I begin the lesson by writing the words "SPRING SEASON" on the board. I write the word season after it because I don't want them to confuse the multimeanings of the word "spring" and then ask students to give descriptions of this season. I write ideas below the word.
I then write "STORM" on the board and ask for the same and write them below the word.
I write "SPRING STORM" on the board and project a picture of a Spring Storm on the board. I ask them how they would describe it? The picture helps because some students can't relate to the difference between a spring storm and a winter storm and it shows a depiction of a storm that is similar to the one described in the poem. Their responses vary a bit from both descriptions given before and I write the new description of this phrase below.
I have their interest so I now introduce that a poet named Jim Wayne Miller wrote a poem entitled "Spring Storm" in which he used metaphors to make comparisons in his description of a a storm that happened in the springtime. Today you are going to read it and describe the comparisons he made and how they affected you, the reader.
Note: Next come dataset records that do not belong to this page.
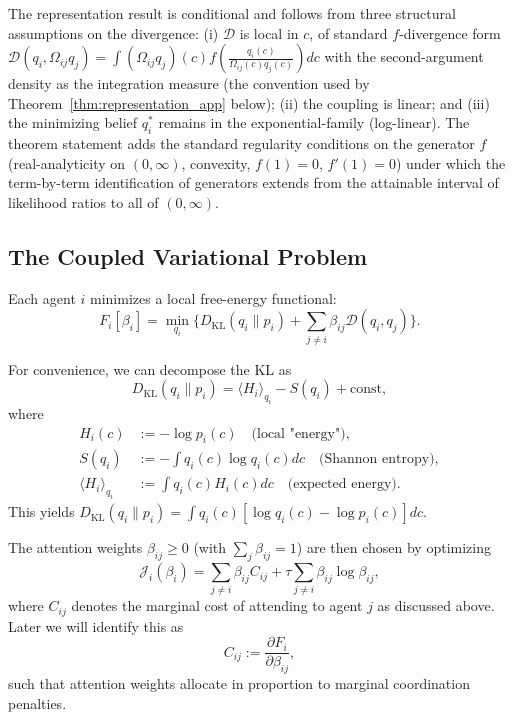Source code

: \documentclass[11pt]{article}
\begin{document}
The representation result is conditional and follows from three structural assumptions on the divergence: (i) $\mathcal{D}$ is local in $c$, of standard $f$-divergence form $\displaystyle \mathcal{D}(q_i, \Omega_{ij}q_j) = \int (\Omega_{ij}q_j)(c) f\left(\frac{q_i(c)}{\Omega_{ij}(c) q_j(c)}\right) dc$ with the second-argument density as the integration measure (the convention used by Theorem~\ref{thm:representation_app} below); (ii) the coupling is linear; and (iii) the minimizing belief $q_i^*$ remains in the exponential-family (log-linear). The theorem statement adds the standard regularity conditions on the generator $f$ (real-analyticity on $(0,\infty)$, convexity, $f(1)=0$, $f'(1)=0$) under which the term-by-term identification of generators extends from the attainable interval of likelihood ratios to all of $(0,\infty)$.

\subsection*{The Coupled Variational Problem}

Each agent $i$ minimizes a local free-energy functional:
\begin{equation}
F_i[\beta_i]
=\min_{q_i}
\Big\{
D_{\mathrm{KL}}(q_i \| p_i)
+ \sum_{j\neq i} \beta_{ij}\mathcal{D}(q_i,q_j)
\Big\}.
\label{eq:F_i_app}
\end{equation}

For convenience, we can decompose the KL as
\begin{equation}
D_{\mathrm{KL}}(q_i \| p_i) = \langle H_i \rangle_{q_i} - S(q_i) + \text{const},
\end{equation}
where
\begin{align}
H_i(c) &:= -\log p_i(c) \quad \text{(local "energy")}, \\
S(q_i) &:= -\int q_i(c) \log q_i(c)dc \quad \text{(Shannon entropy)}, \\
\langle H_i \rangle_{q_i} &:= \int q_i(c) H_i(c)dc \quad \text{(expected energy)}.
\end{align}
This yields $D_{\mathrm{KL}}(q_i \| p_i) = \int q_i(c)[\log q_i(c) - \log p_i(c)]dc$.

The attention weights $\beta_{ij}\ge 0$ (with $\sum_j \beta_{ij}=1$) are then chosen by optimizing
\begin{equation}
\mathcal{J}_i(\beta_i)
=\sum_{j\neq i}\beta_{ij} C_{ij}
+ \tau \sum_{j\neq i}\beta_{ij}\log\beta_{ij},
\end{equation}
where $C_{ij}$ denotes the marginal cost of attending to agent $j$ as discussed above. Later we will identify this as
\begin{equation}
C_{ij} := \frac{\partial F_i}{\partial \beta_{ij}},
\end{equation}
such that attention weights allocate in proportion to marginal coordination penalties.
\end{document}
In that students are going to have to identify more than one form of figurative language I use the pictures to help them activate their prior knowledge and build conceptual understanding of the poems illustrative words.
I keep the Spring Storm picture on the board and ask students how the picture of the storm makes them feel. After taking responses I tell them that this is the mood of the picture and the words they used to describe their feelings can create this same mood in poetry.
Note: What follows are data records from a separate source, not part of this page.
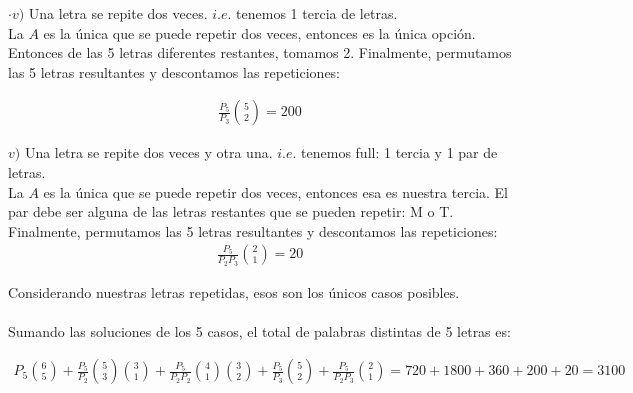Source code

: \documentclass[letterpaper,11pt]{article}
\begin{document}
\begin{enumerate}
\begin{enumerate}[(a)]
        $\cdotp v )$ Una letra se repite dos veces. $i.e.$ tenemos 1 tercia de letras.\\
        La $A$ es la única que se puede repetir dos veces, entonces es la única opción.
        Entonces de las 5 letras diferentes restantes, tomamos 2.
        Finalmente, permutamos las 5 letras resultantes y descontamos las repeticiones:

        \begin{align*}
          \frac{P_5}{P_3} \binom{5}{2} = 200
        \end{align*}

        $v )$ Una letra se repite dos veces y otra una. $i.e.$ tenemos full: 1 tercia y 1 par de letras.\\
        La $A$ es la única que se puede repetir dos veces, entonces esa es nuestra tercia.
        El par debe ser alguna de las letras restantes que se pueden repetir: M o T.
        Finalmente, permutamos las 5 letras resultantes y descontamos las repeticiones:
        \begin{align*}
          \frac{P_5}{P_2 P_3} \binom{2}{1} = 20
        \end{align*}

        Considerando nuestras letras repetidas, esos son los únicos casos posibles. \\ \\
        Sumando las soluciones de los 5 casos, el total de palabras distintas de 5 letras es:

        \begin{align*}
          P_5 \binom{6}{5} + \frac{P_5}{P_2} \binom{5}{3} \binom{3}{1} + \frac{P_5}{P_2 P_2} \binom{4}{1} \binom{3}{2} + \frac{P_5}{P_3} \binom{5}{2} + \frac{P_5}{P_2 P_3} \binom{2}{1} = 720 + 1800 + 360 + 200 + 20 = 3100
        \end{align*}

      \end{enumerate}

  \end{enumerate}
\end{document}
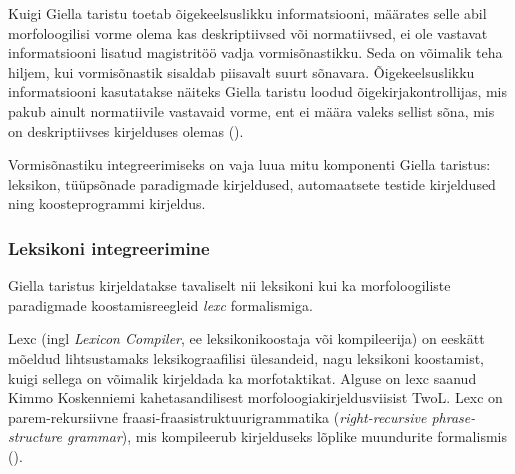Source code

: \documentclass[12pt,a4paper]{article}
\begin{document}
Kuigi Giella taristu toetab õige\-keelsuslikku informatsiooni, määrates selle abil morfoloogilisi vorme olema kas deskriptiivsed või normatiivsed, ei ole vastavat informatsiooni lisatud magistritöö vadja vormi\-sõnastikku. Seda on võimalik teha hiljem, kui vormi\-sõnastik sisaldab piisavalt suurt sõna\-vara. Õige\-keelsuslikku informatsiooni kasutatakse näiteks Giella taristu loodud õige\-kirja\-kontrollijas, mis pakub ainult normatiivile vastavaid vorme, ent ei määra valeks sellist sõna, mis on deskriptiivses kirjelduses olemas (\cite{moshagen_building_2013}). %

Vormisõnastiku integreerimiseks on vaja luua mitu komponenti Giella taristus: leksikon, tüüpsõnade paradigmade kirjeldused, automaatsete testide kirjeldused ning kooste\-programmi kirjeldus. 





\subsubsection{Leksikoni integreerimine}
\label{sec:giella-leksikon}


Giella taristus kirjeldatakse tavaliselt nii leksikoni kui ka morfoloogiliste paradigmade koostamis\-reegleid \textit{lexc} formalismiga.

Lexc (ingl \textit{Lexicon Compiler}, ee leksikoni\-koostaja või kompileerija) on eeskätt mõeldud lihtsustamaks leksikograafilisi ülesandeid, nagu leksikoni koostamist, kuigi sellega on võimalik kirjeldada ka morfotaktikat. 
Alguse on lexc saanud Kimmo Koskenniemi kahetasandilisest morfoloogia\-kirjeldus\-viisist TwoL. 
Lexc on parem-rekursiivne fraasi-fraasi\-struktuuri\-grammatika (\textit{right-recursive phrase-structure grammar}), mis kompileerub kirjelduseks lõplike muundurite formalismis (\cites[]{karttunen_finite-state_1993}[203]{beesley_finite_2003}). 
\end{document}
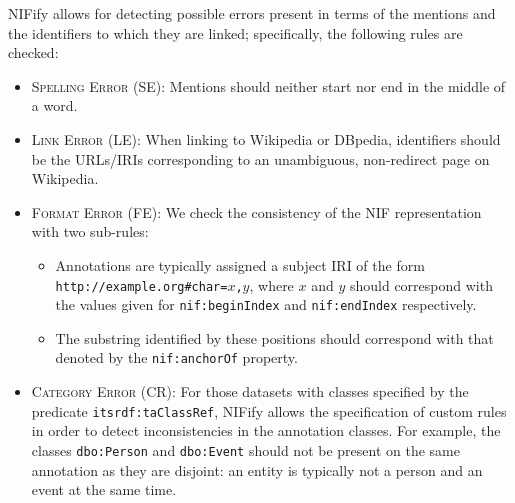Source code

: \documentclass[sigconf]{acmart}
\begin{document}
NIFify allows for detecting possible errors present in terms of the mentions and the identifiers to which they are linked; specifically, the following rules are checked:


\begin{itemize} 
\item \textsc{Spelling Error} (SE): Mentions should neither start nor end in the middle of a word.
\item \textsc{Link Error} (LE): When linking to Wikipedia or DBpedia, identifiers should be the URLs/IRIs corresponding to an unambiguous, non-redirect page on Wikipedia.
\item \textsc{Format Error} (FE): We check the consistency of the NIF representation with two sub-rules:
\begin{itemize}
\item Annotations are typically assigned a subject IRI of the form \texttt{http://example.org\#char=$x$,$y$}, where $x$ and $y$ should correspond with the values given for \texttt{nif:beginIndex} and \texttt{nif:endIndex} respectively.
\item The substring identified by these positions should correspond with that denoted by the \texttt{nif:anchorOf} property.
\end{itemize}
\item \textsc{Category Error} (CR): For those datasets with classes specified by the predicate \texttt{itsrdf:taClassRef}, NIFify allows the specification of custom rules in order to detect inconsistencies in the annotation classes. For example, the classes \texttt{dbo:Person} and \texttt{dbo:Event} should not be present on the same annotation as they are disjoint: an entity is typically not a person and an event at the same time.
\end{itemize}

%
%
%
%
%
%
\end{document}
I ask share that I can use their descriptions to create a dangerous mood by writing "The storm was an enormous grey blanket being pulled across the sky". I ask them to identify what other form of figurative language I am using? If they don't see the personification being used I give a short lesson here to activate this too because they will need to know this for the poem evaluation.
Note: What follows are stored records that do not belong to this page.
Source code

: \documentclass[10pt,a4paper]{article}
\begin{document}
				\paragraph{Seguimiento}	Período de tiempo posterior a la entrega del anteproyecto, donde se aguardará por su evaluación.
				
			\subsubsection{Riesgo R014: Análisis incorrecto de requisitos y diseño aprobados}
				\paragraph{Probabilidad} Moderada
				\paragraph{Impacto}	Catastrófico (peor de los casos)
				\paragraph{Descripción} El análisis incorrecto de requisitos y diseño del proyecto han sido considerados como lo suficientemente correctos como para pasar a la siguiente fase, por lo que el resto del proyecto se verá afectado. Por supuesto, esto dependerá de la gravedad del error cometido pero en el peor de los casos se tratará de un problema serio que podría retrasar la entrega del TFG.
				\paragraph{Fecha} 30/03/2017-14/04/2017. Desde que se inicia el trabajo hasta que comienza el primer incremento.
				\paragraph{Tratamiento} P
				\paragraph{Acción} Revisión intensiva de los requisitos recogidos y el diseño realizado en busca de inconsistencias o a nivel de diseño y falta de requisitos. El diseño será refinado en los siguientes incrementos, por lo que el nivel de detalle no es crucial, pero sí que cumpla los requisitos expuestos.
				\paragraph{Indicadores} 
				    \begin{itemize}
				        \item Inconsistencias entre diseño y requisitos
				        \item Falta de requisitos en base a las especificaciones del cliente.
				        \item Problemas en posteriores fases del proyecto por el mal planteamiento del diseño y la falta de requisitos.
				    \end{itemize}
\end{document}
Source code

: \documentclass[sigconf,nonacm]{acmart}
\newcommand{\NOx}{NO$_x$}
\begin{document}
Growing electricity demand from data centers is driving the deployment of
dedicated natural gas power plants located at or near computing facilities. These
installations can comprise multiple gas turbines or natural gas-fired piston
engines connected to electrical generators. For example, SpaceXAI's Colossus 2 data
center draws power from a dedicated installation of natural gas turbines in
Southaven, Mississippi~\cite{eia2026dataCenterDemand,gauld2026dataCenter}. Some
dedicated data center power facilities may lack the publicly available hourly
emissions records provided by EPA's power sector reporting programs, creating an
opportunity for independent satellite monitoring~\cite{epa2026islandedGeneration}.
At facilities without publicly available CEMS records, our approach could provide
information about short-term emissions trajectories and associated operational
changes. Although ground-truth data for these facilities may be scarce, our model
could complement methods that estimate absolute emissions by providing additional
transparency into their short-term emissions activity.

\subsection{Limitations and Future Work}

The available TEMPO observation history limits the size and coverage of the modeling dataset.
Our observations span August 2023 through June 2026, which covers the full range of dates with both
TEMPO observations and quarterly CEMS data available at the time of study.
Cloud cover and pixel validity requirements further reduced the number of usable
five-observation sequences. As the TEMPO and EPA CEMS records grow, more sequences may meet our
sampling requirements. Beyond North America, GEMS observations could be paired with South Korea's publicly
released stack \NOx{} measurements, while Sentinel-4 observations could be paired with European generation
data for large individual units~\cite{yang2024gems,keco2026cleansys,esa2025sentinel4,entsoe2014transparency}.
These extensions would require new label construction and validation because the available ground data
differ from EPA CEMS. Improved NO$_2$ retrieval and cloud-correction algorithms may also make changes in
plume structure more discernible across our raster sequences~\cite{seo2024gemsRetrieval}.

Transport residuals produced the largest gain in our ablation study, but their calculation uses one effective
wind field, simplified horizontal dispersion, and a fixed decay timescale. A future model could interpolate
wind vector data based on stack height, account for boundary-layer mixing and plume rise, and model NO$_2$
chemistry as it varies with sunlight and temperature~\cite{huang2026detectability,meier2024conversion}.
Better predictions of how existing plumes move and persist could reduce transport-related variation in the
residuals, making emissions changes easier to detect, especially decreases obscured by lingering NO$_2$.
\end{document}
I then tell them that spring storms are short weather cycles and that they come and go quicker than winter storms. I replace the original picture with the Spring Storm with Rainbow and ask them to describe what they see? After the rainbow, sun and clearing day are identified I ask them what mood this picture creates for the readers? I take responses and again share that writers and poets can use these same descriptive words to create this mood.
This time I ask students think of a metaphor they can use to describe the rainbow and how they can use their words to create a mood for their readers. I have them write an example on their write boards. They are then asked to turn and share them with their partners, and the partners need to identify the comparison being made and the mood created by it.
I call on three to share with the class and we all guess the mood and comparison being made. This exercise allows everyone to not only practice metaphor writing but also to think about creating the mood for their readers. The partnered discussions lets them create, share and identify - three lessons in one!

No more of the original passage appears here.